Things change. The whole point of art is that, yes, there are some rules, but you can break them because it is art and your creation. Plus, as Robitussin217 said, many many cultures have been creating images containing aroused figures forever; it just so happens that Western/European cultures frowned upon that sort of thing and thus kind of ignored it in their art. But again, things are changing these days because people no longer "fear" nudity and the human body. Art is not rigid.

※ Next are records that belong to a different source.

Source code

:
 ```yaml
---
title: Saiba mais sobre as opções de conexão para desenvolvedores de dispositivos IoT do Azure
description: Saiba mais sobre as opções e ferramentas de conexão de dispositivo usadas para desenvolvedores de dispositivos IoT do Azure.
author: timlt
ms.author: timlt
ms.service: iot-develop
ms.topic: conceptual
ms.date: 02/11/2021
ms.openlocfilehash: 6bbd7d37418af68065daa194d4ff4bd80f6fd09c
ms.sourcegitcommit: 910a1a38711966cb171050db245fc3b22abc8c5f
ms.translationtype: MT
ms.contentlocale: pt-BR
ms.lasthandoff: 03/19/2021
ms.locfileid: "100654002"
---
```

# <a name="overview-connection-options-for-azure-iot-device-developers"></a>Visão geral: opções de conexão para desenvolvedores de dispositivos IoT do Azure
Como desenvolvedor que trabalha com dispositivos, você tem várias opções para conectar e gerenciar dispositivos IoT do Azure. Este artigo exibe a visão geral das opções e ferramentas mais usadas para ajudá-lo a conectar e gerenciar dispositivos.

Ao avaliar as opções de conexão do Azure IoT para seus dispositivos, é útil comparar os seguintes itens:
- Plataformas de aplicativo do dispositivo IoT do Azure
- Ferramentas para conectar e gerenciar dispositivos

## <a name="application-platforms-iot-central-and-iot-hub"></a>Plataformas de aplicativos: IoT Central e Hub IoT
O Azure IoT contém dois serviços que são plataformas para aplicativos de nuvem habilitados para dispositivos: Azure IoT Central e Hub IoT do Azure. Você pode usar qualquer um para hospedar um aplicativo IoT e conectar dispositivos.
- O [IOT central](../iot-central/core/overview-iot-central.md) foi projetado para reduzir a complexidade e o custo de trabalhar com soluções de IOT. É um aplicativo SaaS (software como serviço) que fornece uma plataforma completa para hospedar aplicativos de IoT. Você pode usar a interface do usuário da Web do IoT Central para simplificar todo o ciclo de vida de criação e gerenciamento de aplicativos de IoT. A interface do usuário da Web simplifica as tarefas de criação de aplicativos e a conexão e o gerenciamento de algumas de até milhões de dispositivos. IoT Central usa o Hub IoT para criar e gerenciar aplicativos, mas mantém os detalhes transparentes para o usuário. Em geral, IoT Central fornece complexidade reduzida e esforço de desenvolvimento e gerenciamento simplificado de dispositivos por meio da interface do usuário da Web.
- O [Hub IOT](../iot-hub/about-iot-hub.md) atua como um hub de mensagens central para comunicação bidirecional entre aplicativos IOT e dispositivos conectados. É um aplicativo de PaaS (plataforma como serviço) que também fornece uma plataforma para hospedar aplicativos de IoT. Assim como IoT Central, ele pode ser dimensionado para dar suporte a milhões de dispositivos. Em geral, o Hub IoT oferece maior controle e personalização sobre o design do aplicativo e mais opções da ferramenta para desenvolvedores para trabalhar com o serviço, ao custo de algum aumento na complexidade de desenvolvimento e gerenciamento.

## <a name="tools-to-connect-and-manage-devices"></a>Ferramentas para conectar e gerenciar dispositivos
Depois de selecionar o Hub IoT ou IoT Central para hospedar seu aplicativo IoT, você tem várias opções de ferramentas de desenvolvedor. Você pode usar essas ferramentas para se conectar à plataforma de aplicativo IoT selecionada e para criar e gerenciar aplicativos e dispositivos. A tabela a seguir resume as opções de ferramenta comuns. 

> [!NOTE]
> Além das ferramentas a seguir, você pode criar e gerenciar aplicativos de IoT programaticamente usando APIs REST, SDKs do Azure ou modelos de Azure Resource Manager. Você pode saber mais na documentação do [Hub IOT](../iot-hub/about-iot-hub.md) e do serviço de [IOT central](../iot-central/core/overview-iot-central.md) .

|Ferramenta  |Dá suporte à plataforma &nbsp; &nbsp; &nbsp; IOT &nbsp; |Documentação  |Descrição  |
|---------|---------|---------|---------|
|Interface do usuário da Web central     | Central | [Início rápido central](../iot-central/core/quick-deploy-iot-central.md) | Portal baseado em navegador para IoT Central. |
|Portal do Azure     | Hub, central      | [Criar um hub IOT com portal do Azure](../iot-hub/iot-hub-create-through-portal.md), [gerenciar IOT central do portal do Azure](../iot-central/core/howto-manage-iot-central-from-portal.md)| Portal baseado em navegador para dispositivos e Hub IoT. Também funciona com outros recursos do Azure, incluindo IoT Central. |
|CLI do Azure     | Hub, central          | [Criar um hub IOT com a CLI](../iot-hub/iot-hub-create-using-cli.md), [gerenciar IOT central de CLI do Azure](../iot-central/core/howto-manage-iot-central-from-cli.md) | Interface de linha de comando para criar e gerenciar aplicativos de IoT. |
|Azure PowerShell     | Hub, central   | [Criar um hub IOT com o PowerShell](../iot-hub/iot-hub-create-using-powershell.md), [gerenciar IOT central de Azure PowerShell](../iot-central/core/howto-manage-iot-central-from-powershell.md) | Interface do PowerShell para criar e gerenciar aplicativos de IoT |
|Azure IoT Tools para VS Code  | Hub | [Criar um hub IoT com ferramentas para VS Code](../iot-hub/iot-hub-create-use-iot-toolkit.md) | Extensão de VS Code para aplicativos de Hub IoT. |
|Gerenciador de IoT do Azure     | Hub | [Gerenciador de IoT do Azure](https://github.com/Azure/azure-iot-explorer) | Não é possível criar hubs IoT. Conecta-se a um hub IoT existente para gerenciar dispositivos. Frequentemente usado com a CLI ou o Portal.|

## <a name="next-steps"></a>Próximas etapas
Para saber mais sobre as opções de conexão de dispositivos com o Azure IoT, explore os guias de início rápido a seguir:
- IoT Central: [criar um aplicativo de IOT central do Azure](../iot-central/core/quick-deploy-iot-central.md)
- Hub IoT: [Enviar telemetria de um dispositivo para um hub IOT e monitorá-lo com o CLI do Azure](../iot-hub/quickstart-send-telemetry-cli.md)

I do understand where you're coming from- I didn't consider this particular set to be artistic (just didn't seem to have a point), but in the same breath, I do think that a state of arousal does not necessarily automatically slap something into the "pornographic" arena. I respect your opinion, and there's mine


----------



## robitussin217 (Apr 30, 2008)

^^^ Hahaha! What!? Why do you want to know that? Sounds like question derived from gossip. But, no I don't think it was called "wang." It's funny how introducing the term "wang" into a discussion on art history and evolution changes the intellectual air of the conversation. "Well european yada, ancient greece, yada, high art!...wang!" 

back on topic

I'm kind of fascinated by this thread. Even though I didn't really respect the kind of art that these shots were, at least they promoted discussion. And, it's interesting to see the spectrum of reactions that they got.


----------



## Jeff Canes (Apr 30, 2008)

Is it just possible that the classis nude paintings and sculptures in museums around the would today was the soft porn of their times.


----------